Дикон встал, откинул голову назад и прислонился спиной к мачте с той смесью покорности и вызова, которая была так хорошо мне знакома.
— Если вы мне прикажете, сэр, я сейчас спрыгну и доберусь до берега вплавь, — сказал он наполовину брюзгливо, наполовину… не знаю как.
— До берега тебе не доплыть, — отвечал я, — и ты отлично знаешь, что я больше никогда ничего тебе не прикажу. Хочешь — оставайся здесь, хочешь — иди на корму.

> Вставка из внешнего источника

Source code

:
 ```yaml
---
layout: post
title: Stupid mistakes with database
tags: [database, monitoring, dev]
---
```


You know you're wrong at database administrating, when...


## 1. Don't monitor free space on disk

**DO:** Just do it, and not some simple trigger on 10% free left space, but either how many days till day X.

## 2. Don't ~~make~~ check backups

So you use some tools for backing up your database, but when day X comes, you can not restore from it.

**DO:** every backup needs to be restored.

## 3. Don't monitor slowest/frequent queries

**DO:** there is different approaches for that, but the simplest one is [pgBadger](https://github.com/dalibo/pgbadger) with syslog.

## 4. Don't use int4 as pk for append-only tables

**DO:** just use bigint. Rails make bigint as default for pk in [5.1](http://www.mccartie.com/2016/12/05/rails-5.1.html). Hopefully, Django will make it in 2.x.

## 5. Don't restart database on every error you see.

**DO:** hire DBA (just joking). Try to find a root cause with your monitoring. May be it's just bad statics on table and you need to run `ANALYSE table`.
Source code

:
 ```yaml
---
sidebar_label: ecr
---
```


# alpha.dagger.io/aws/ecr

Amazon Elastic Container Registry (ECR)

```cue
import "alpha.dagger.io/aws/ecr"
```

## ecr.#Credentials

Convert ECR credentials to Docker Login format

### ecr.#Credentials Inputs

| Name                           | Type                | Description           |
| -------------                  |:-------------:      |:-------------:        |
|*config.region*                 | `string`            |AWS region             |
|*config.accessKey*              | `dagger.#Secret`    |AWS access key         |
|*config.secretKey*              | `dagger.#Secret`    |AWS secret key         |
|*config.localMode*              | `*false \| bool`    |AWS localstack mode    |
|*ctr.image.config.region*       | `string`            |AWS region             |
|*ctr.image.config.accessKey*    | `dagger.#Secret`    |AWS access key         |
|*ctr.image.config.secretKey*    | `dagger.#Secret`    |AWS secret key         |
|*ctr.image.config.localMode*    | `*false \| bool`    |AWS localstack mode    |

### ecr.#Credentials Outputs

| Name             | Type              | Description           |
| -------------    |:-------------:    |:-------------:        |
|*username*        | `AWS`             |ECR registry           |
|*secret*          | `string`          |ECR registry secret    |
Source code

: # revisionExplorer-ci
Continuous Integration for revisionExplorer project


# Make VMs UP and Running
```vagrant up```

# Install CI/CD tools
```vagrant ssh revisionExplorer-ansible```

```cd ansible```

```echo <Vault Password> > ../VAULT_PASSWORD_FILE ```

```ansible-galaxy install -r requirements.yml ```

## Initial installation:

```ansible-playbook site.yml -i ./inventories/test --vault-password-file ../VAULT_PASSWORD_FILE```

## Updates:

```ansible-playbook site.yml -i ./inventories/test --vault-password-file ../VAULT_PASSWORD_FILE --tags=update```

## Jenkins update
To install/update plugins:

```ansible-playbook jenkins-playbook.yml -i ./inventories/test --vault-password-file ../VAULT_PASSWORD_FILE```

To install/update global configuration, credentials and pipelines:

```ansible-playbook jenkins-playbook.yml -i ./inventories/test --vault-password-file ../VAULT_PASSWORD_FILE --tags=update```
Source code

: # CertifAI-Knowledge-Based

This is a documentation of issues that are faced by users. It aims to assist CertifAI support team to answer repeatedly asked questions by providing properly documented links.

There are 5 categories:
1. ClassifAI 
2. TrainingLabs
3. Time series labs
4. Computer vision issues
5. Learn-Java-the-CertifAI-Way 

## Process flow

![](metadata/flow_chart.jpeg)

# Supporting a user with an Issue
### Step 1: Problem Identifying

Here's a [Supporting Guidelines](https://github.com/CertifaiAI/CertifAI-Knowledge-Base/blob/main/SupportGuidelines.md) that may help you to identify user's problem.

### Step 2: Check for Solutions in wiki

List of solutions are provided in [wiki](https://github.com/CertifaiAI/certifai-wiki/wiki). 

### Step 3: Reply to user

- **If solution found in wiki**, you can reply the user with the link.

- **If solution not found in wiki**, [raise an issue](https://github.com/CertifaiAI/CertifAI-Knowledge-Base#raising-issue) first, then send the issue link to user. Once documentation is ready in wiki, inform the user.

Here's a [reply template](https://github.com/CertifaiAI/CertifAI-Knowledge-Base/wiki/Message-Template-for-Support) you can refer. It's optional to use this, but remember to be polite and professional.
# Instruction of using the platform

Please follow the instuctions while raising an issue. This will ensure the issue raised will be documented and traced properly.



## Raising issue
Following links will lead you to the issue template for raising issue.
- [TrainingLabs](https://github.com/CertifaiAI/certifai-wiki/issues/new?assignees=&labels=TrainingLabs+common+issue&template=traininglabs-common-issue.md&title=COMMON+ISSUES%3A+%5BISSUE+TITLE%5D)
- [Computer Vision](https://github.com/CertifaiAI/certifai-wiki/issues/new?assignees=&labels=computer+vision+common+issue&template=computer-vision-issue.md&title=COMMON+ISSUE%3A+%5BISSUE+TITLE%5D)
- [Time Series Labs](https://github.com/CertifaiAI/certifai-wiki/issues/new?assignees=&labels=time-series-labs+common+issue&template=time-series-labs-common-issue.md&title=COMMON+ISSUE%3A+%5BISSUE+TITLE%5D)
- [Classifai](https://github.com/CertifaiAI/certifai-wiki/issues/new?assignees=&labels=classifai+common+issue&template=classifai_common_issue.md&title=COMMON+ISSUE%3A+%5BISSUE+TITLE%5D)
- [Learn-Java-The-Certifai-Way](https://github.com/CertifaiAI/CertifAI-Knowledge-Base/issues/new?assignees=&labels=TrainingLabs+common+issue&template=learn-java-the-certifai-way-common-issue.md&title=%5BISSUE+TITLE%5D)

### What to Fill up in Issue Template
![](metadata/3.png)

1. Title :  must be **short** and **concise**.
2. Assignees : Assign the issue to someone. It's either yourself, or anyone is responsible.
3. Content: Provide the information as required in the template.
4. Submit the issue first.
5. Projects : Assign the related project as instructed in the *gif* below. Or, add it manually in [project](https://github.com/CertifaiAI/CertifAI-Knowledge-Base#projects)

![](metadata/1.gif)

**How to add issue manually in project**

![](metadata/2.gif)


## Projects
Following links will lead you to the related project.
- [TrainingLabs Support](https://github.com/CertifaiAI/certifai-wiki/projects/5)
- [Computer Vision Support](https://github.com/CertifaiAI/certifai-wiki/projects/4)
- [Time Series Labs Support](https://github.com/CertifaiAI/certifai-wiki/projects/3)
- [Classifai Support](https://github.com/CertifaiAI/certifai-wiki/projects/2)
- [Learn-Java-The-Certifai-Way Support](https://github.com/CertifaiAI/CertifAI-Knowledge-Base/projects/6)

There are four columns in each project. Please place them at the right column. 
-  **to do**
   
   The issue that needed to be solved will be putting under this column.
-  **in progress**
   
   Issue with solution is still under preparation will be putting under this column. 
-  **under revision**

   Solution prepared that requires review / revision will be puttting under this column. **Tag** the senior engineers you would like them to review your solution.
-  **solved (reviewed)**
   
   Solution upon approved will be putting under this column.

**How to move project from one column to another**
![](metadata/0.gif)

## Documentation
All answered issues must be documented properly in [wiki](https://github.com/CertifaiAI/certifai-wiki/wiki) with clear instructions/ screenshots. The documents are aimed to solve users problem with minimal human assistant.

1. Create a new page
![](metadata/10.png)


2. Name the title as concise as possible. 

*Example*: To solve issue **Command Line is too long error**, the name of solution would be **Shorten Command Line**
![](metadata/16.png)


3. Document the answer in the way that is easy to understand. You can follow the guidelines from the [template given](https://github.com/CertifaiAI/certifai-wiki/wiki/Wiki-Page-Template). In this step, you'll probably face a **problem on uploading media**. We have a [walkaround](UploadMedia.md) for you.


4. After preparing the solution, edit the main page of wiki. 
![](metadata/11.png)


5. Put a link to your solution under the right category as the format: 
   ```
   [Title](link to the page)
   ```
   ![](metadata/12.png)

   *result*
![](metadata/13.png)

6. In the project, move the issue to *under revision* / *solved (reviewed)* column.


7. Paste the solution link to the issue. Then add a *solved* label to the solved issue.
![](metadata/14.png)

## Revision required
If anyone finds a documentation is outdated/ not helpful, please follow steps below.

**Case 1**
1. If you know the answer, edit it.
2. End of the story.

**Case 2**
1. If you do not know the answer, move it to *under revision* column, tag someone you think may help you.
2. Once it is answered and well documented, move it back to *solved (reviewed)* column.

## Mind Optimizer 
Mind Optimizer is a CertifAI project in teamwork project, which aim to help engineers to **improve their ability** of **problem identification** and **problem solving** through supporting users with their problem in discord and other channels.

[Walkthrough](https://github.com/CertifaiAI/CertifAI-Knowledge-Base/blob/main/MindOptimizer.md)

Я вернулся на корму и взял у Спэрроу румпель. Лодка была уже на середине реки, ветер и течение мчали ее вперед, будто сухой осенний лист. Вскоре крики и огни факелов остались далеко позади, мы миновали темный город и безмолвный форт, «Счастливое возвращение», устало колыхавшееся на волнах, и мелкие суда, что стояли у нижней пристани. Впереди неясно вырисовывался огромный корпус «Санта-Тересы». Мы проплыли от нее так близко, что даже слышали, как свистит ветер в ее снастях. Наконец и она осталась позади, теперь перед нами расстилался пустынный простор реки, серебряный, когда светила луна, или чернильно-черный, когда ее закрывала одна из бесчисленных туч.